→ **TASK BRIEF**
Pull out every line from the line containing "Carpentry Genomics: https://datacarpentry.org/genomics-workshop/" through the end of the material, both ends included, and reproduce it exactly. Keep pictures out.
DATA TO USE: Begin
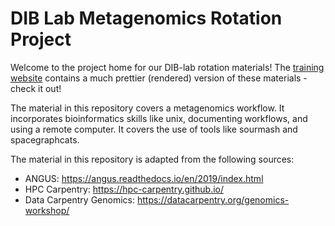 # DIB Lab Metagenomics Rotation Project


Welcome to the project home for our DIB-lab rotation materials!  The [training website](dib-lab.github.io/dib_rotation/) contains a much prettier (rendered) version of these materials - check it out!

The material in this repository covers a metagenomics workflow.
It incorporates bioinformatics skills like unix, documenting workflows, and using a remote computer. 
It covers the use of tools like sourmash and spacegraphcats. 

The material in this repository is adapted from the following sources:

+ ANGUS: https://angus.readthedocs.io/en/2019/index.html
+ HPC Carpentry: https://hpc-carpentry.github.io/
+ Data Carpentry Genomics: https://datacarpentry.org/genomics-workshop/
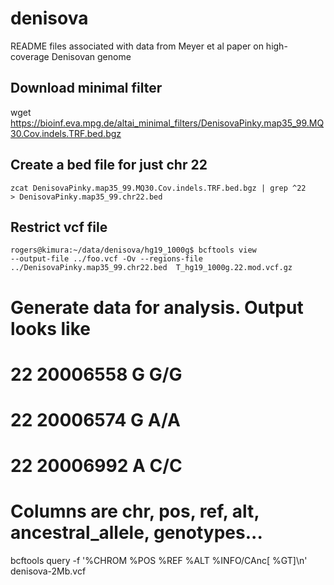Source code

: # denisova
README files associated with data from Meyer et al paper on high-coverage 
Denisovan genome

## Download minimal filter
wget https://bioinf.eva.mpg.de/altai_minimal_filters/DenisovaPinky.map35_99.MQ30.Cov.indels.TRF.bed.bgz

## Create a bed file for just chr 22

    zcat DenisovaPinky.map35_99.MQ30.Cov.indels.TRF.bed.bgz | grep ^22
    > DenisovaPinky.map35_99.chr22.bed

## Restrict vcf file

    rogers@kimura:~/data/denisova/hg19_1000g$ bcftools view
    --output-file ../foo.vcf -Ov --regions-file
    ../DenisovaPinky.map35_99.chr22.bed  T_hg19_1000g.22.mod.vcf.gz

# Generate data for analysis. Output looks like
# 22 20006558 G G/G
# 22 20006574 G A/A
# 22 20006992 A C/C
# Columns are chr, pos, ref, alt, ancestral_allele, genotypes...
bcftools query -f '%CHROM %POS %REF %ALT %INFO/CAnc[ %GT]\n' denisova-2Mb.vcf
DATA TO USE: End
→ **TASK RESULT**
+ Data Carpentry Genomics: https://datacarpentry.org/genomics-workshop/
Source code

: # denisova
README files associated with data from Meyer et al paper on high-coverage 
Denisovan genome

## Download minimal filter
wget https://bioinf.eva.mpg.de/altai_minimal_filters/DenisovaPinky.map35_99.MQ30.Cov.indels.TRF.bed.bgz

## Create a bed file for just chr 22

    zcat DenisovaPinky.map35_99.MQ30.Cov.indels.TRF.bed.bgz | grep ^22
    > DenisovaPinky.map35_99.chr22.bed

## Restrict vcf file

    rogers@kimura:~/data/denisova/hg19_1000g$ bcftools view
    --output-file ../foo.vcf -Ov --regions-file
    ../DenisovaPinky.map35_99.chr22.bed  T_hg19_1000g.22.mod.vcf.gz

# Generate data for analysis. Output looks like
# 22 20006558 G G/G
# 22 20006574 G A/A
# 22 20006992 A C/C
# Columns are chr, pos, ref, alt, ancestral_allele, genotypes...
bcftools query -f '%CHROM %POS %REF %ALT %INFO/CAnc[ %GT]\n' denisova-2Mb.vcf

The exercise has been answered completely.